One of the highlights of the conference was an impassioned speech about the past of a former drug user from the recovery program of the College of New Jersey. This talk helped us realize the importance of health care providers in society, and the impact we as pharmacists can have on drug abusers. Then, the CEO of Walgreens and Manager of Walmart shared their experiences and challenged us to improve our leadership skills and shared their advice on how to become successful leaders in the pharmacy profession. Another CEO and successful owner of many pharmacies flew in from California to come and share advice regarding how to become a successful owner of a pharmacy, as well.

A career expo offered opportunities for attendees to meet with representatives from all over the country and learn more about different fellowships and post-graduate opportunities.
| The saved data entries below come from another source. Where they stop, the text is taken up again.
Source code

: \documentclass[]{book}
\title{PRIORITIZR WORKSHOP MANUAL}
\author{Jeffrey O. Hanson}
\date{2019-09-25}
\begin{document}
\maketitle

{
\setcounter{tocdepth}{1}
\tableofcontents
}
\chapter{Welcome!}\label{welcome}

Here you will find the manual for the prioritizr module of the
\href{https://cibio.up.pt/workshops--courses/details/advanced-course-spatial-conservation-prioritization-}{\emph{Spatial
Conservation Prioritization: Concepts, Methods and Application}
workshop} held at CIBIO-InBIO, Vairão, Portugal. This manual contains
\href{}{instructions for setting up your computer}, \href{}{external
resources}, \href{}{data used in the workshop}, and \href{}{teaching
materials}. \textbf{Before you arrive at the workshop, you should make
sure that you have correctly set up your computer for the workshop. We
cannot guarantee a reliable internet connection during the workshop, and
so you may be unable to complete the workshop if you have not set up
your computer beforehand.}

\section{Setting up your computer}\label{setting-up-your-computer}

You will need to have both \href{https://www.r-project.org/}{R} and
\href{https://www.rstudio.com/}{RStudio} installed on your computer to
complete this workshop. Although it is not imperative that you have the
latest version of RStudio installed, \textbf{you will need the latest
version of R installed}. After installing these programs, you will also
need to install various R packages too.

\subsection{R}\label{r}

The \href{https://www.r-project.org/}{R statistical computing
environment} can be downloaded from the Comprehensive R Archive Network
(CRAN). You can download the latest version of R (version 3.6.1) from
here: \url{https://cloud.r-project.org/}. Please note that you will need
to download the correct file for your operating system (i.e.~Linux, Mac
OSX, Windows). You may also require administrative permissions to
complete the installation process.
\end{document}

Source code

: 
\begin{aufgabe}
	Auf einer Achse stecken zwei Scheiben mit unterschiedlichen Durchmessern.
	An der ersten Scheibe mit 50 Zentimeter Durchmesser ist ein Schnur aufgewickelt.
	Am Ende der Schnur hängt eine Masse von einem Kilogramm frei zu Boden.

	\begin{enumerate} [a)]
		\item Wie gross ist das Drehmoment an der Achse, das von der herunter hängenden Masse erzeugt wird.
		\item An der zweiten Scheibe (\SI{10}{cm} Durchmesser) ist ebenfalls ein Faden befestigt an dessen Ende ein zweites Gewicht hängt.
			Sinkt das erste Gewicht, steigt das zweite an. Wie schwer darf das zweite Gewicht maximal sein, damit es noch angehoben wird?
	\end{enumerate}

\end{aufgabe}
Raffle tickets were given out along with games which added some excitement, levity, and encouraged networking with our fellow attendees through competition. Throughout the meeting, members who have contributed to the success of their home APhA-ASP chapters were recognized, and our own Rachel Peaytt, President-Elect, was recognized for her hard work for the University of Charleston School of Pharmacy APhA-ASP student organization. This meeting also provided an opportunity for various student chapters to propose their ideas on new policies which were then discussed and voted upon to be brought to attention at the national APhA-ASP with the intention to improve the field of pharmacy. This meeting allowed connection between APhA-ASP members, promoted the development of essential pharmacy skills, provided a chance to learn from successful leaders, and encouraged members to continue to contribute to the pharmacy community all while perpetuating the APhA message: “Together We Can.”

White Coats on the Bridge

Every October is American Pharmacist Month and as such, the whole month is filled with activities at the University of Charleston School of Pharmacy. Each pharmacy organization and class sponsors at least one American Pharmacist Month event to help spread the word and educate people regarding the different aspects of pharmacy.  From medication therapy management to administering vaccinations, it is pharmacist’s job to let people know that pharmacists can do so much more than just count pills!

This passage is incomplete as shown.